Task statement:
Wherever a line in the records below contains "Notes", copy that line.

Data shown:
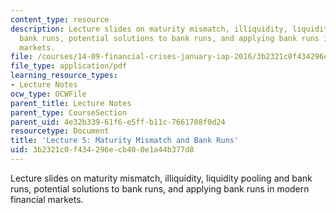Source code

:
 ```yaml
---
content_type: resource
description: Lecture slides on maturity mismatch, illiquidity, liquidity pooling and
  bank runs, potential solutions to bank runs, and applying bank runs in modern financial
  markets.
file: /courses/14-09-financial-crises-january-iap-2016/3b2321c0f434296ecb400e1a44b377d8_MIT14_09IAP16_lec5_edit.pdf
file_type: application/pdf
learning_resource_types:
- Lecture Notes
ocw_type: OCWFile
parent_title: Lecture Notes
parent_type: CourseSection
parent_uid: 4e32b339-61f6-e5ff-b11c-7661708f0d24
resourcetype: Document
title: 'Lecture 5: Maturity Mismatch and Bank Runs'
uid: 3b2321c0-f434-296e-cb40-0e1a44b377d8
---
```

Lecture slides on maturity mismatch, illiquidity, liquidity pooling and bank runs, potential solutions to bank runs, and applying bank runs in modern financial markets.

The completed task:
- Lecture Notes
parent_title: Lecture Notes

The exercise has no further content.